Les jeunes, les étudiants qui sont à la base de presque toutes les révolutions, pacifiques ou pas, cette fois-ci, n’y sont plus. Pourquoi ? Je n’ai, bien sûr, pas toutes les réponses. Je peux tout de même en risquer quelques unes. La politique actuelle est tellement sale et déprimante qu’on ce dit dans ce milieu, à quoi ça sert. Il y a aussi le fait que le ministère de l’éducation avec les têtes dirigeantes mises en place par le régime présent a, à l’évidence, pour tâche de dépolitiser les jeunes en occultant de grands pans de notre histoire. J’ai un fils de treize ans au secondaire et, si je n’étais pas chauve, les politiques du ministère de l’éducation me feraient dresser les cheveux sur la tête.

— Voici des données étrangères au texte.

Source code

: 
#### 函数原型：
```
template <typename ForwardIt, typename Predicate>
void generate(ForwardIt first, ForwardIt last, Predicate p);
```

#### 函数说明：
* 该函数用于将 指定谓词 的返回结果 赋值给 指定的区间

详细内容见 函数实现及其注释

Il faut trouver un moyen de réunir tous les souverainistes de quelques partis que ce soit, ou sans parti, pour faire le point sur la politique actuelle. Il y a une question qui me hante depuis un bon bout de temps : pourquoi n’y aurait-il pas moyen de ne pas compter, dans l’immédiat, sur aucun parti politique et, ensemble, avec l’aide d’experts, élaborer la charte d’une constitution québécoise. Le P.Q. dirigé par Mme. Marois ne le fera jamais. Ça aurait dû être fait depuis des lustres. Il faut s’unir, c’est là le secret, mais pas à l’intérieur d’un parti moribond et lâche. Je pense qu’au moment où l’on se parle, c’est une question de vie ou de mort pour nous. Il fut un projet de pays pour motiver les gens à l’approuver.